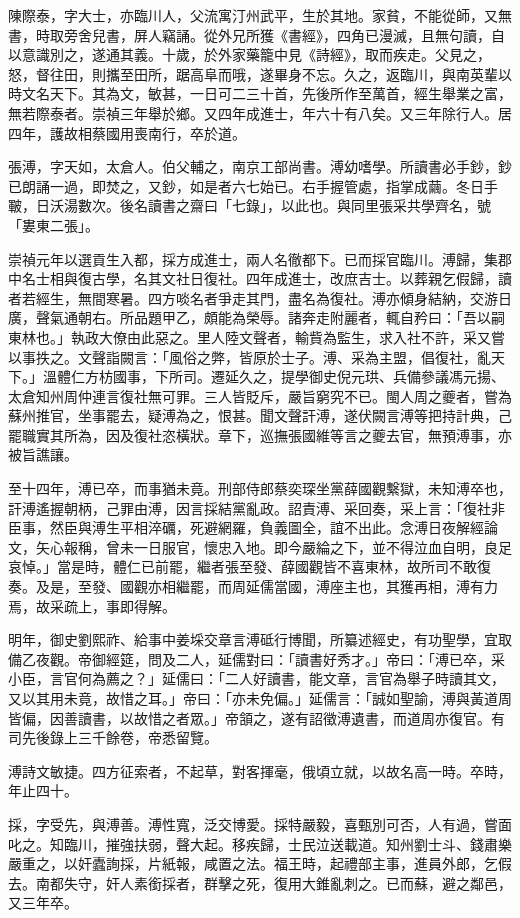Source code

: \begin{pinyinscope}
陳際泰，字大士，亦臨川人，父流寓汀州武平，生於其地。家貧，不能從師，又無書，時取旁舍兒書，屏人竊誦。從外兄所獲《書經》，四角已漫滅，且無句讀，自以意識別之，遂通其義。十歲，於外家藥籠中見《詩經》，取而疾走。父見之，怒，督往田，則攜至田所，踞高阜而哦，遂畢身不忘。久之，返臨川，與南英輩以時文名天下。其為文，敏甚，一日可二三十首，先後所作至萬首，經生舉業之富，無若際泰者。崇禎三年舉於鄉。又四年成進士，年六十有八矣。又三年除行人。居四年，護故相蔡國用喪南行，卒於道。

張溥，字天如，太倉人。伯父輔之，南京工部尚書。溥幼嗜學。所讀書必手鈔，鈔已朗誦一過，即焚之，又鈔，如是者六七始已。右手握管處，指掌成繭。冬日手皸，日沃湯數次。後名讀書之齋曰「七錄」，以此也。與同里張采共學齊名，號「婁東二張」。

崇禎元年以選貢生入都，採方成進士，兩人名徹都下。已而採官臨川。溥歸，集郡中名士相與復古學，名其文社日復社。四年成進士，改庶吉士。以葬親乞假歸，讀者若經生，無間寒暑。四方啖名者爭走其門，盡名為復社。溥亦傾身結納，交游日廣，聲氣通朝右。所品題甲乙，頗能為榮辱。諸奔走附麗者，輒自矜曰：「吾以嗣東林也。」執政大僚由此惡之。里人陸文聲者，輸貲為監生，求入社不許，采又嘗以事抶之。文聲詣闕言：「風俗之弊，皆原於士子。溥、采為主盟，倡復社，亂天下。」溫體仁方枋國事，下所司。遷延久之，提學御史倪元珙、兵備參議馮元揚、太倉知州周仲連言復社無可罪。三人皆貶斥，嚴旨窮究不已。閩人周之夔者，嘗為蘇州推官，坐事罷去，疑溥為之，恨甚。聞文聲訐溥，遂伏闕言溥等把持計典，己罷職實其所為，因及復社恣橫狀。章下，巡撫張國維等言之夔去官，無預溥事，亦被旨譙讓。

至十四年，溥已卒，而事猶未竟。刑部侍郎蔡奕琛坐黨薛國觀繫獄，未知溥卒也，訐溥遙握朝柄，己罪由溥，因言採結黨亂政。詔責溥、采回奏，采上言：「復社非臣事，然臣與溥生平相淬礪，死避網羅，負義圖全，誼不出此。念溥日夜解經論文，矢心報稱，曾未一日服官，懷忠入地。即今嚴綸之下，並不得泣血自明，良足哀悼。」當是時，體仁已前罷，繼者張至發、薛國觀皆不喜東林，故所司不敢復奏。及是，至發、國觀亦相繼罷，而周延儒當國，溥座主也，其獲再相，溥有力焉，故采疏上，事即得解。

明年，御史劉熙祚、給事中姜埰交章言溥砥行博聞，所纂述經史，有功聖學，宜取備乙夜觀。帝御經筵，問及二人，延儒對曰：「讀書好秀才。」帝曰：「溥已卒，采小臣，言官何為薦之？」延儒曰：「二人好讀書，能文章，言官為舉子時讀其文，又以其用未竟，故惜之耳。」帝曰：「亦未免偏。」延儒言：「誠如聖諭，溥與黃道周皆偏，因善讀書，以故惜之者眾。」帝頷之，遂有詔徵溥遺書，而道周亦復官。有司先後錄上三千餘卷，帝悉留覽。

溥詩文敏捷。四方征索者，不起草，對客揮毫，俄頃立就，以故名高一時。卒時，年止四十。

採，字受先，與溥善。溥性寬，泛交博愛。採特嚴毅，喜甄別可否，人有過，嘗面叱之。知臨川，摧強扶弱，聲大起。移疾歸，士民泣送載道。知州劉士斗、錢肅樂嚴重之，以奸蠹詢採，片紙報，咸置之法。福王時，起禮部主事，進員外郎，乞假去。南都失守，奸人素銜採者，群擊之死，復用大錐亂刺之。已而蘇，避之鄰邑，又三年卒。


\end{pinyinscope}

:::

## WHAT IS REQUIRED
Retype the line containing "陳際泰，字大士，亦臨川人，父" and each line after it through the end of the listing, exactly, leaving out everything else.

## SOLUTION TO THIS EXERCISE
陳際泰，字大士，亦臨川人，父流寓汀州武平，生於其地。家貧，不能從師，又無書，時取旁舍兒書，屏人竊誦。從外兄所獲《書經》，四角已漫滅，且無句讀，自以意識別之，遂通其義。十歲，於外家藥籠中見《詩經》，取而疾走。父見之，怒，督往田，則攜至田所，踞高阜而哦，遂畢身不忘。久之，返臨川，與南英輩以時文名天下。其為文，敏甚，一日可二三十首，先後所作至萬首，經生舉業之富，無若際泰者。崇禎三年舉於鄉。又四年成進士，年六十有八矣。又三年除行人。居四年，護故相蔡國用喪南行，卒於道。

張溥，字天如，太倉人。伯父輔之，南京工部尚書。溥幼嗜學。所讀書必手鈔，鈔已朗誦一過，即焚之，又鈔，如是者六七始已。右手握管處，指掌成繭。冬日手皸，日沃湯數次。後名讀書之齋曰「七錄」，以此也。與同里張采共學齊名，號「婁東二張」。

崇禎元年以選貢生入都，採方成進士，兩人名徹都下。已而採官臨川。溥歸，集郡中名士相與復古學，名其文社日復社。四年成進士，改庶吉士。以葬親乞假歸，讀者若經生，無間寒暑。四方啖名者爭走其門，盡名為復社。溥亦傾身結納，交游日廣，聲氣通朝右。所品題甲乙，頗能為榮辱。諸奔走附麗者，輒自矜曰：「吾以嗣東林也。」執政大僚由此惡之。里人陸文聲者，輸貲為監生，求入社不許，采又嘗以事抶之。文聲詣闕言：「風俗之弊，皆原於士子。溥、采為主盟，倡復社，亂天下。」溫體仁方枋國事，下所司。遷延久之，提學御史倪元珙、兵備參議馮元揚、太倉知州周仲連言復社無可罪。三人皆貶斥，嚴旨窮究不已。閩人周之夔者，嘗為蘇州推官，坐事罷去，疑溥為之，恨甚。聞文聲訐溥，遂伏闕言溥等把持計典，己罷職實其所為，因及復社恣橫狀。章下，巡撫張國維等言之夔去官，無預溥事，亦被旨譙讓。

至十四年，溥已卒，而事猶未竟。刑部侍郎蔡奕琛坐黨薛國觀繫獄，未知溥卒也，訐溥遙握朝柄，己罪由溥，因言採結黨亂政。詔責溥、采回奏，采上言：「復社非臣事，然臣與溥生平相淬礪，死避網羅，負義圖全，誼不出此。念溥日夜解經論文，矢心報稱，曾未一日服官，懷忠入地。即今嚴綸之下，並不得泣血自明，良足哀悼。」當是時，體仁已前罷，繼者張至發、薛國觀皆不喜東林，故所司不敢復奏。及是，至發、國觀亦相繼罷，而周延儒當國，溥座主也，其獲再相，溥有力焉，故采疏上，事即得解。

明年，御史劉熙祚、給事中姜埰交章言溥砥行博聞，所纂述經史，有功聖學，宜取備乙夜觀。帝御經筵，問及二人，延儒對曰：「讀書好秀才。」帝曰：「溥已卒，采小臣，言官何為薦之？」延儒曰：「二人好讀書，能文章，言官為舉子時讀其文，又以其用未竟，故惜之耳。」帝曰：「亦未免偏。」延儒言：「誠如聖諭，溥與黃道周皆偏，因善讀書，以故惜之者眾。」帝頷之，遂有詔徵溥遺書，而道周亦復官。有司先後錄上三千餘卷，帝悉留覽。

溥詩文敏捷。四方征索者，不起草，對客揮毫，俄頃立就，以故名高一時。卒時，年止四十。

採，字受先，與溥善。溥性寬，泛交博愛。採特嚴毅，喜甄別可否，人有過，嘗面叱之。知臨川，摧強扶弱，聲大起。移疾歸，士民泣送載道。知州劉士斗、錢肅樂嚴重之，以奸蠹詢採，片紙報，咸置之法。福王時，起禮部主事，進員外郎，乞假去。南都失守，奸人素銜採者，群擊之死，復用大錐亂刺之。已而蘇，避之鄰邑，又三年卒。


\end{pinyinscope}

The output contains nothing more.